First EAGLES/ISLE Workshop on

Meta-Descriptions and Annotation Schemes for Multimodal/Multimedia Language Resources and 
Data Architectures and Software Support for Large Corpora

LREC 2000 Pre-Conference Workshops

Athens, Greece
29/30 May 2000



1. Workshop Outline

Currently, we can identify a number of trends in the community dealing with multimodal/multimedia language resources:

The joint EC/NSF funded EAGLES/ISLE1 initiative - as discussed in the white paper - aims to create standards and guidelines that can be applied to natural interactivity and multimodal language resources (e.g. speech, gesture, facial expressions, sign languages) that support the creation, use, re-use of and access to such resources. As part of this initiative, the workshop will address current trends and discuss structures which could simplify and assist the creation and use of annotated multimodal/multimedia resources, the process of finding suitable resources, and accessing them, for instance, via the Web. The workshop will address three related areas: annotation schemas, meta-descriptions for multimodal/multimedia language resources and tools and annotation environments.


Meta-Descriptions for Multimodal/Multimedia Language Resources (MMLR)
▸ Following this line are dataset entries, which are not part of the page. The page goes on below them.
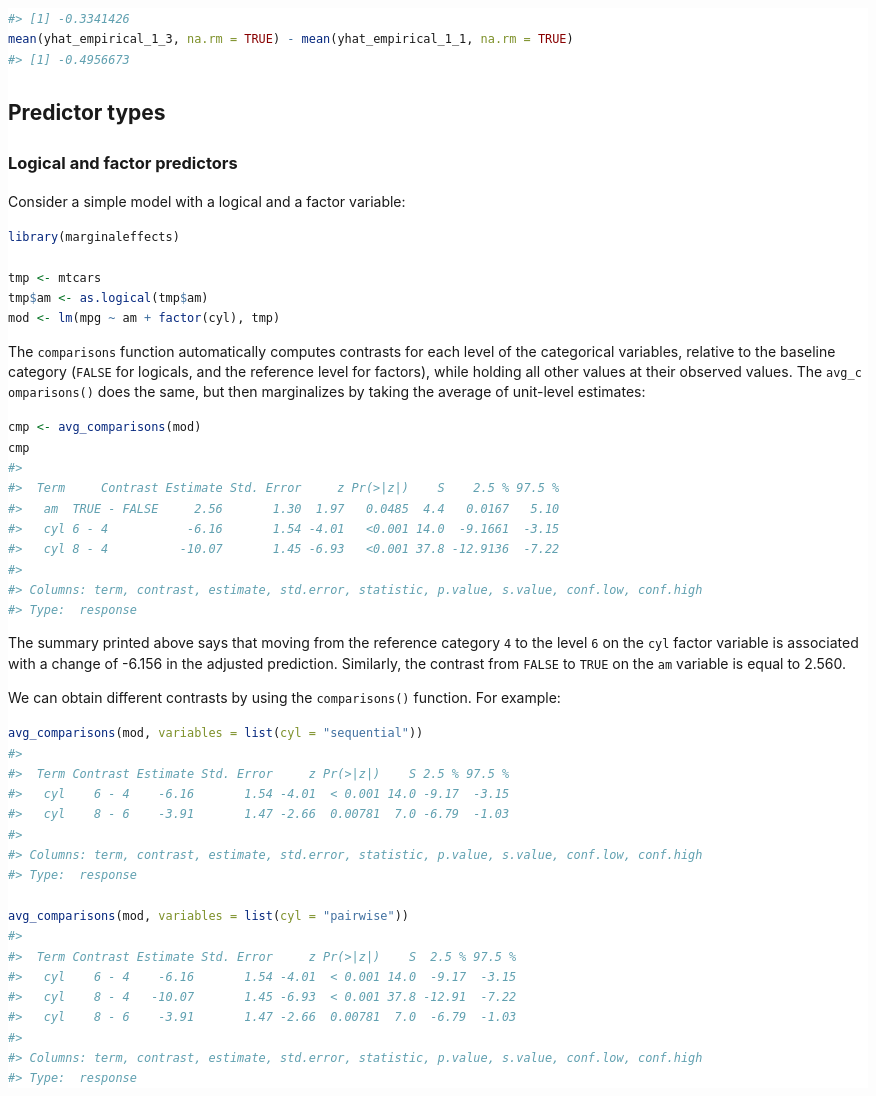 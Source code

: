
 ``` r
#> [1] -0.3341426
mean(yhat_empirical_1_3, na.rm = TRUE) - mean(yhat_empirical_1_1, na.rm = TRUE)
#> [1] -0.4956673
```

## Predictor types

### Logical and factor predictors

Consider a simple model with a logical and a factor variable:

``` r
library(marginaleffects)

tmp <- mtcars
tmp$am <- as.logical(tmp$am)
mod <- lm(mpg ~ am + factor(cyl), tmp)
```

The `comparisons` function automatically computes contrasts for each
level of the categorical variables, relative to the baseline category
(`FALSE` for logicals, and the reference level for factors), while
holding all other values at their observed values. The
`avg_comparisons()` does the same, but then marginalizes by taking the
average of unit-level estimates:

``` r
cmp <- avg_comparisons(mod)
cmp
#> 
#>  Term     Contrast Estimate Std. Error     z Pr(>|z|)    S    2.5 % 97.5 %
#>   am  TRUE - FALSE     2.56       1.30  1.97   0.0485  4.4   0.0167   5.10
#>   cyl 6 - 4           -6.16       1.54 -4.01   <0.001 14.0  -9.1661  -3.15
#>   cyl 8 - 4          -10.07       1.45 -6.93   <0.001 37.8 -12.9136  -7.22
#> 
#> Columns: term, contrast, estimate, std.error, statistic, p.value, s.value, conf.low, conf.high 
#> Type:  response
```

The summary printed above says that moving from the reference category
`4` to the level `6` on the `cyl` factor variable is associated with a
change of -6.156 in the adjusted prediction. Similarly, the contrast
from `FALSE` to `TRUE` on the `am` variable is equal to 2.560.

We can obtain different contrasts by using the `comparisons()` function.
For example:

``` r
avg_comparisons(mod, variables = list(cyl = "sequential"))
#> 
#>  Term Contrast Estimate Std. Error     z Pr(>|z|)    S 2.5 % 97.5 %
#>   cyl    6 - 4    -6.16       1.54 -4.01  < 0.001 14.0 -9.17  -3.15
#>   cyl    8 - 6    -3.91       1.47 -2.66  0.00781  7.0 -6.79  -1.03
#> 
#> Columns: term, contrast, estimate, std.error, statistic, p.value, s.value, conf.low, conf.high 
#> Type:  response

avg_comparisons(mod, variables = list(cyl = "pairwise"))
#> 
#>  Term Contrast Estimate Std. Error     z Pr(>|z|)    S  2.5 % 97.5 %
#>   cyl    6 - 4    -6.16       1.54 -4.01  < 0.001 14.0  -9.17  -3.15
#>   cyl    8 - 4   -10.07       1.45 -6.93  < 0.001 37.8 -12.91  -7.22
#>   cyl    8 - 6    -3.91       1.47 -2.66  0.00781  7.0  -6.79  -1.03
#> 
#> Columns: term, contrast, estimate, std.error, statistic, p.value, s.value, conf.low, conf.high 
#> Type:  response
``` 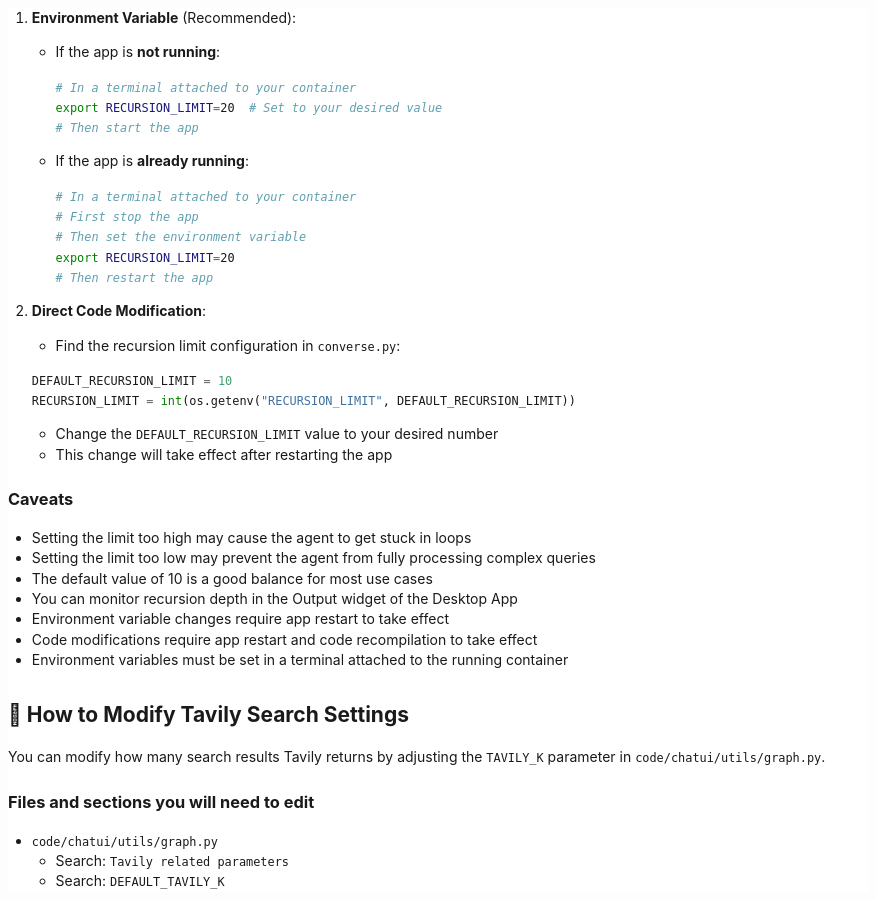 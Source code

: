 1. **Environment Variable** (Recommended):
   - If the app is **not running**:
     ```bash
     # In a terminal attached to your container
     export RECURSION_LIMIT=20  # Set to your desired value
     # Then start the app
     ```
   - If the app is **already running**:
     ```bash
     # In a terminal attached to your container
     # First stop the app
     # Then set the environment variable
     export RECURSION_LIMIT=20
     # Then restart the app
     ```

2. **Direct Code Modification**:
   - Find the recursion limit configuration in `converse.py`:
   ```python
   DEFAULT_RECURSION_LIMIT = 10
   RECURSION_LIMIT = int(os.getenv("RECURSION_LIMIT", DEFAULT_RECURSION_LIMIT))
   ```
   - Change the `DEFAULT_RECURSION_LIMIT` value to your desired number
   - This change will take effect after restarting the app

### Caveats
- Setting the limit too high may cause the agent to get stuck in loops
- Setting the limit too low may prevent the agent from fully processing complex queries
- The default value of 10 is a good balance for most use cases
- You can monitor recursion depth in the Output widget of the Desktop App
- Environment variable changes require app restart to take effect
- Code modifications require app restart and code recompilation to take effect
- Environment variables must be set in a terminal attached to the running container

## 🧩 How to Modify Tavily Search Settings

You can modify how many search results Tavily returns by adjusting the `TAVILY_K` parameter in `code/chatui/utils/graph.py`.

### Files and sections you will need to edit
- ``code/chatui/utils/graph.py``
    - Search: ``Tavily related parameters``
    - Search: ``DEFAULT_TAVILY_K``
It is time to parallel the metadata activities occurring in the various groups by bringing  the far-flung community of multimedia language resource users together to start a discussion about the meta schemas to describe their resources. The goal is to be able to add linked meta-descriptions to the available multimedia language resources to form a browsable and searchable universe open to the Internet. A known portal, standardised meta-descriptions and suitable tools would make it easier for users to find the right resources for the task at hand. This interest unifies people from science, industry, and the wider community who have to use annotated multimedia resources for scientific analysis, training or commercial applications. 

Part of the proposed workshop will be dedicated to discussing the need for such a universe of linked meta-descriptions, the scope of the community, and existing work in this area. The nature of the meta-descriptions has to be discussed in detail with an emphasis on questions such as: (1) Which are the elements which describe the various language resources? (2) Is a minimal schema preferred or do we need something extensible (3) How can we achieve flexibility within the standard meta-description? (4) How can we automatically derive meta-descriptions to make general annotation feasible?
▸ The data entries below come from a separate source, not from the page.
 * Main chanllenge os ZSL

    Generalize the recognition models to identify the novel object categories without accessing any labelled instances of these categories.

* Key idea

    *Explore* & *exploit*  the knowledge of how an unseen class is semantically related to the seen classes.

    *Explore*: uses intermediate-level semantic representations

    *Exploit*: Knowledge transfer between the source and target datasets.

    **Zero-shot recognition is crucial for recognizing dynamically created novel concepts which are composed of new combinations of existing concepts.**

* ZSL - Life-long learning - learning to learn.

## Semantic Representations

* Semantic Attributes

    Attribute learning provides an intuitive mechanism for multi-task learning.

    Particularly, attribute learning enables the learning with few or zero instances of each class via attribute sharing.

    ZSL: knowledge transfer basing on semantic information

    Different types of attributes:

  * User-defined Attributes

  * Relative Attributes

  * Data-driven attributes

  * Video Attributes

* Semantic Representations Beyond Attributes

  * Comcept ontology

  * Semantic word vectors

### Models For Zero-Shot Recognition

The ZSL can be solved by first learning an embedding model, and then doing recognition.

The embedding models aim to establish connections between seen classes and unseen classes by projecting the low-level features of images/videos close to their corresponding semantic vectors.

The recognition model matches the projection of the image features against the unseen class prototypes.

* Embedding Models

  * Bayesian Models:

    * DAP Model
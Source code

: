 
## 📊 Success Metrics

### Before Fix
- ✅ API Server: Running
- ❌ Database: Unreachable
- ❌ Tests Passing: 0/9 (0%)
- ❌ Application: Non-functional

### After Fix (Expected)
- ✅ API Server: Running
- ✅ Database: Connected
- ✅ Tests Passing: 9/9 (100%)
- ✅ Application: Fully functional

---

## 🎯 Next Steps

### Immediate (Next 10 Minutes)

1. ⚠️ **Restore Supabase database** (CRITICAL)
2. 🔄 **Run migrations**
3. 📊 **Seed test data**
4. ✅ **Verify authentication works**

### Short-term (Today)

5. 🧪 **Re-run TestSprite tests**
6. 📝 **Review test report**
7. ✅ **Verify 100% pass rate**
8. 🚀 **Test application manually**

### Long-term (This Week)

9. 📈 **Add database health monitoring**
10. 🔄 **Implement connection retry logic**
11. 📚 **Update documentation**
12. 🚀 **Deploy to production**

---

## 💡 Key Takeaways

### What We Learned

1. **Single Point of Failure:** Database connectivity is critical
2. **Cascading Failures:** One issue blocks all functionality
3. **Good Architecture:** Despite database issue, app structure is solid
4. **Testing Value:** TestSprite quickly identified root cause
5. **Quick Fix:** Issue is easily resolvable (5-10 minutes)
The workshop will also discuss whether benefits can be taken from existing standards such as Dublin-Core from the community of digital libraries, whether initiatives in the telecommunication and broadcasting community like the  the W3C Resource Description Framework are of relevance for our goals.


Annotation Schemas for MMLR

A second session of the workshop will be dedicated to discussing annotation schemas for multimodal/multimedia language resources. Until now the community has largely worked with text-only corpora based on orthographical transcriptions (with all their limitations) and with corpora covering speech data typically associated with one layer of orthographic transcription  specifically tailored to the needs of Automatic Speech Recognition systems. As computers have become more powerful, people have started to build corpora based on several video and sound tracks with rich multi-layer - up to 50 and more - annotation. The layers of annotation can have complex time relationships and intricate dependencies between and within layers. It seems clear  that many such complex structured corpora will be created and that the community needs guidelines to restrict the heterogeneity of such corpora.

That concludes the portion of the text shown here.